Girls have to help their mothers in the kitchen, tend to younger siblings, and perform other household chores.

Girls have to help their mothers in the kitchen, tend to younger siblings, and perform other household chores.

The Sphoorthis have noticed it. “Patriarchy here is powerful as it operates without overt violence,” one of them told South First.

“It is imposed through everyday conversations: ‘Don’t talk back’, ‘Don’t laugh loud’, ‘Don’t draw attention’, ‘What will the people say?’ and through small sanctions, like stopping the girls’ tuition, denying a bus pass, forcing to do extra housework, isolating from friends, being watched by male relatives, being blamed for harassment, being told education is ‘unnecessary’,” she outlined the life of a girl in the village.

The Sphoorthis are now speaking up, not for themselves alone, but for other girls too.

Koppal was among the districts with several health markers off and also had child marriages listed. KHPT, set up in 2003 with a focus on reducing the prevalence of HIV in Karnataka, expanded its work to address a wide range of public health issues across the country.

While working on adolescent health, it was found that a community-centric approach was needed to address several structural barriers that were hindering the empowerment of adolescent girls.

“This is where the Sphoorthi comes in,” Dr Satyanarayana Ramanaik said.

“The Sphoorthi – ‘Girls Lead Girls’ model is a community-driven intervention that addresses the root causes of adolescent girls’ vulnerabilities in northeast Karnataka,” he added.

The project is currently being implemented in the seven North Karnataka districts: Belagavi, Bagalkot, Vijayapura, Kalaburgi, Raichur, Yadgir, and Koppal. In Koppal, it is being implemented in 51 villages.

Dr Ramanaik explained the model: “It aims to reduce school dropouts, delay child marriages, improve nutrition, and build collective strength among girls aged 12–16.”

How will it work? “When adolescent girls are equipped with life skills, accurate information and supportive environments, they can make informed choices, like delay their marriage, continue education, and reduce their vulnerability to violence and poor health,” he elaborated.

Dr Ramanaik said Sphoorthi also strengthens the ecosystem around girls.

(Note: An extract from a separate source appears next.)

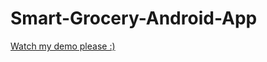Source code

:# Smart-Grocery-Android-App

[Watch my demo please :)](https://drive.google.com/file/d/1-j8xGbDU6Ubv2Kgw3mO_xGnAwYVrY2Hk/view?usp=drive_link)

“The programme focuses on improving parent-daughter relationships and uses a role model girls-to-peer mentoring model to ensure sustainable change,” he added.

Also Read: Faced with forced child marriage, girl seeks help over social media

Three dimensions of power

The intent is not just individual change, but community shift, Maitreyi Ravikumar, Lead, Women’s Health at KHPT said.

“By embedding gender-transformative content in community structures, Sphoorthi enables girls to access services, assert their rights, and lead social change from within,” she explained.

“Unlike most empowerment models, which are individual-centric, the Sphoorthi model works with multiple stakeholders, particularly parents, community leaders and boys through various samvada — discussion sessions and activities, who are critical for this journey,” Dr Ravikumar explained.

An ASHA worker and an ANM at Kaltavergera Panchayat.

“The model also works by building three dimensions of power: power within the girl by increasing her self-esteem and agency; power with — building support groups and shared aspirations with parents and peers; and power over, which is opportunities for girls to engage public platforms such as gram panchayats to articulate their needs,” she added.

Also Read: Is Chidambaram Nataraja temple a hub of child marriages?

Girl: Burning amber

In many villages, the collective now is not dismissed or ignored. It is feared, not by or for violence, but for escalation.

“Before this group was formed, we used to feel very scared,” one girl said. “If we complain, my identity would be revealed, creating trouble for me not just outside but even within my family. Now, we are a group, and we know the legal rights,” she beamed.

Tanushree is just 14. She explained why they move in a group.

“If only one girl goes and talks, they won’t listen,” she said. “They will tell us, ‘You are so young, why do you want to get into all this? Will you pay for the girl’s life?”

She highlighted the common refrain the villages have about girls: “Hennumakkalu bisiyada chendu, udiyalli itkolaak agalla.” (A girl is like a burning coal–keep her with you, and you’ll get burnt). It is something all girls have heard growing up. Many of them believe it, too.

Uma, a ‘barefoot counsellor’ in Ginigera village.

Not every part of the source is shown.